Extracted entries: Begin

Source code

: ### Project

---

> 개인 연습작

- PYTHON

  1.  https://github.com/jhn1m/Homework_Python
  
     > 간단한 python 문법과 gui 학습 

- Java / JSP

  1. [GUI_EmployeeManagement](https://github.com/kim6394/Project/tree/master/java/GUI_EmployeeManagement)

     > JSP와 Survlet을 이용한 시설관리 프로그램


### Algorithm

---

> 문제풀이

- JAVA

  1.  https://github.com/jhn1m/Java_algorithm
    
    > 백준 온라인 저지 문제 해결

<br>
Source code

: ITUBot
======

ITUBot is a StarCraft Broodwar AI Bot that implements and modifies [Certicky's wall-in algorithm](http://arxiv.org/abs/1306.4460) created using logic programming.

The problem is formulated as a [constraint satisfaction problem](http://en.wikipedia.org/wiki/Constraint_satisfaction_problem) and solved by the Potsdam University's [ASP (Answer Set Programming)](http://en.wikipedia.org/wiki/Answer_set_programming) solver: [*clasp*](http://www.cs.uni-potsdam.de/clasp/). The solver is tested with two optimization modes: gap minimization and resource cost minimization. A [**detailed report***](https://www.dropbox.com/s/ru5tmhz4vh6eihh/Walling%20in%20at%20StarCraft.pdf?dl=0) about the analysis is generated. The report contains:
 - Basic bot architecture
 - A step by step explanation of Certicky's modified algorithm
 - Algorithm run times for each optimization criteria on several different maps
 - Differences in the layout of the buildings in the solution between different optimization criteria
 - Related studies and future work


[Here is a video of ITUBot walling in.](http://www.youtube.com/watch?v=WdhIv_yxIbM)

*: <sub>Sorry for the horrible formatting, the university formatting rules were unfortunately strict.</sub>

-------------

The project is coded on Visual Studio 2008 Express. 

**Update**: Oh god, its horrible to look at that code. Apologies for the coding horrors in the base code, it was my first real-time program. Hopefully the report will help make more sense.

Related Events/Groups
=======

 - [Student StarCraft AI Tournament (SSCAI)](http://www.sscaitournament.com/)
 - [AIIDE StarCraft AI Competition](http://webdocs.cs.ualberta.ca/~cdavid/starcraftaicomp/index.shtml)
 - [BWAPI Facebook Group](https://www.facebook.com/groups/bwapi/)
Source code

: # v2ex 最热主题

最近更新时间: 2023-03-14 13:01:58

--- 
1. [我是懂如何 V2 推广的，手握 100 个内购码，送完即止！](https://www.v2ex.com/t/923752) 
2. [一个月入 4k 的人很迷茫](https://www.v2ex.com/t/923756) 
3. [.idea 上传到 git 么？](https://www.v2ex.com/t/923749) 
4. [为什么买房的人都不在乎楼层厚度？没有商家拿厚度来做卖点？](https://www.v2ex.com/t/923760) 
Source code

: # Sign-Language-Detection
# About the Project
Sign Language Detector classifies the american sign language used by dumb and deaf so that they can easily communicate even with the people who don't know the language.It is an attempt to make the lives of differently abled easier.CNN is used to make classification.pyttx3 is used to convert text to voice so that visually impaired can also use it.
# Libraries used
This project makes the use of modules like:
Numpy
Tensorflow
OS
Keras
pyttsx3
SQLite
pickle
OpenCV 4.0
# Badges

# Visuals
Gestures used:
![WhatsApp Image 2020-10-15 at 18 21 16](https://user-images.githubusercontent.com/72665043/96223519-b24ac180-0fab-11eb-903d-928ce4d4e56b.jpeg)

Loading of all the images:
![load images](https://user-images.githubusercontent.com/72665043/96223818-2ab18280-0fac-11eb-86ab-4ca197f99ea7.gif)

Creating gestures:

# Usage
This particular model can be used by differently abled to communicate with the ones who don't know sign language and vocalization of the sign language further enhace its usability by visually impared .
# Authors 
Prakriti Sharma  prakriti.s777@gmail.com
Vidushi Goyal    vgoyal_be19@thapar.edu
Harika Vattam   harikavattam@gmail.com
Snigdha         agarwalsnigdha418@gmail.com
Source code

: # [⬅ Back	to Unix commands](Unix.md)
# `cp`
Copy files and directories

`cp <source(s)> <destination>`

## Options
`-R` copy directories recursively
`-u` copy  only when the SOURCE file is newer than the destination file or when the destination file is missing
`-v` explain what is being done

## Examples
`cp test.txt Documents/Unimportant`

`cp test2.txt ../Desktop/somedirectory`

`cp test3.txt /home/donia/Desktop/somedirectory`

Extracted entries: End

What lines in the records contain the word "gmail"? Return each one.

Result of this exercise =>
Prakriti Sharma  prakriti.s777@gmail.com
Harika Vattam   harikavattam@gmail.com
Snigdha         agarwalsnigdha418@gmail.com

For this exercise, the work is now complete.